■ Work to be completed:
Return all the data exactly, keeping the pictures out.

■ Supplied material:

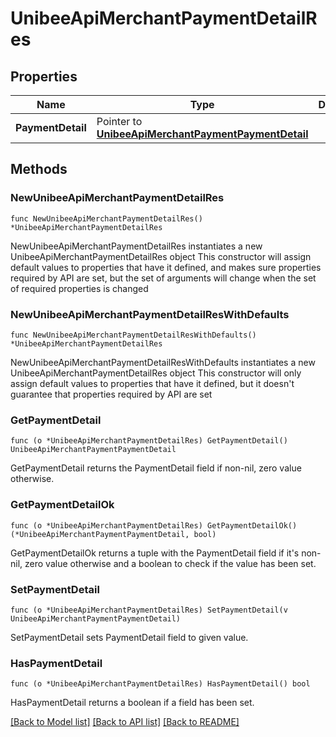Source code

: # UnibeeApiMerchantPaymentDetailRes

## Properties

Name | Type | Description | Notes
------------ | ------------- | ------------- | -------------
**PaymentDetail** | Pointer to [**UnibeeApiMerchantPaymentPaymentDetail**](UnibeeApiMerchantPaymentPaymentDetail.md) |  | [optional] 

## Methods

### NewUnibeeApiMerchantPaymentDetailRes

`func NewUnibeeApiMerchantPaymentDetailRes() *UnibeeApiMerchantPaymentDetailRes`

NewUnibeeApiMerchantPaymentDetailRes instantiates a new UnibeeApiMerchantPaymentDetailRes object
This constructor will assign default values to properties that have it defined,
and makes sure properties required by API are set, but the set of arguments
will change when the set of required properties is changed

### NewUnibeeApiMerchantPaymentDetailResWithDefaults

`func NewUnibeeApiMerchantPaymentDetailResWithDefaults() *UnibeeApiMerchantPaymentDetailRes`

NewUnibeeApiMerchantPaymentDetailResWithDefaults instantiates a new UnibeeApiMerchantPaymentDetailRes object
This constructor will only assign default values to properties that have it defined,
but it doesn't guarantee that properties required by API are set

### GetPaymentDetail

`func (o *UnibeeApiMerchantPaymentDetailRes) GetPaymentDetail() UnibeeApiMerchantPaymentPaymentDetail`

GetPaymentDetail returns the PaymentDetail field if non-nil, zero value otherwise.

### GetPaymentDetailOk

`func (o *UnibeeApiMerchantPaymentDetailRes) GetPaymentDetailOk() (*UnibeeApiMerchantPaymentPaymentDetail, bool)`

GetPaymentDetailOk returns a tuple with the PaymentDetail field if it's non-nil, zero value otherwise
and a boolean to check if the value has been set.

### SetPaymentDetail

`func (o *UnibeeApiMerchantPaymentDetailRes) SetPaymentDetail(v UnibeeApiMerchantPaymentPaymentDetail)`

SetPaymentDetail sets PaymentDetail field to given value.

### HasPaymentDetail

`func (o *UnibeeApiMerchantPaymentDetailRes) HasPaymentDetail() bool`

HasPaymentDetail returns a boolean if a field has been set.


[[Back to Model list]](../README.md#documentation-for-models) [[Back to API list]](../README.md#documentation-for-api-endpoints) [[Back to README]](../README.md)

■ Answer space:
Source code

: # UnibeeApiMerchantPaymentDetailRes

## Properties

Name | Type | Description | Notes
------------ | ------------- | ------------- | -------------
**PaymentDetail** | Pointer to [**UnibeeApiMerchantPaymentPaymentDetail**](UnibeeApiMerchantPaymentPaymentDetail.md) |  | [optional] 

## Methods

### NewUnibeeApiMerchantPaymentDetailRes

`func NewUnibeeApiMerchantPaymentDetailRes() *UnibeeApiMerchantPaymentDetailRes`

NewUnibeeApiMerchantPaymentDetailRes instantiates a new UnibeeApiMerchantPaymentDetailRes object
This constructor will assign default values to properties that have it defined,
and makes sure properties required by API are set, but the set of arguments
will change when the set of required properties is changed

### NewUnibeeApiMerchantPaymentDetailResWithDefaults

`func NewUnibeeApiMerchantPaymentDetailResWithDefaults() *UnibeeApiMerchantPaymentDetailRes`

NewUnibeeApiMerchantPaymentDetailResWithDefaults instantiates a new UnibeeApiMerchantPaymentDetailRes object
This constructor will only assign default values to properties that have it defined,
but it doesn't guarantee that properties required by API are set

### GetPaymentDetail

`func (o *UnibeeApiMerchantPaymentDetailRes) GetPaymentDetail() UnibeeApiMerchantPaymentPaymentDetail`

GetPaymentDetail returns the PaymentDetail field if non-nil, zero value otherwise.

### GetPaymentDetailOk

`func (o *UnibeeApiMerchantPaymentDetailRes) GetPaymentDetailOk() (*UnibeeApiMerchantPaymentPaymentDetail, bool)`

GetPaymentDetailOk returns a tuple with the PaymentDetail field if it's non-nil, zero value otherwise
and a boolean to check if the value has been set.

### SetPaymentDetail

`func (o *UnibeeApiMerchantPaymentDetailRes) SetPaymentDetail(v UnibeeApiMerchantPaymentPaymentDetail)`

SetPaymentDetail sets PaymentDetail field to given value.

### HasPaymentDetail

`func (o *UnibeeApiMerchantPaymentDetailRes) HasPaymentDetail() bool`

HasPaymentDetail returns a boolean if a field has been set.


[[Back to Model list]](../README.md#documentation-for-models) [[Back to API list]](../README.md#documentation-for-api-endpoints) [[Back to README]](../README.md)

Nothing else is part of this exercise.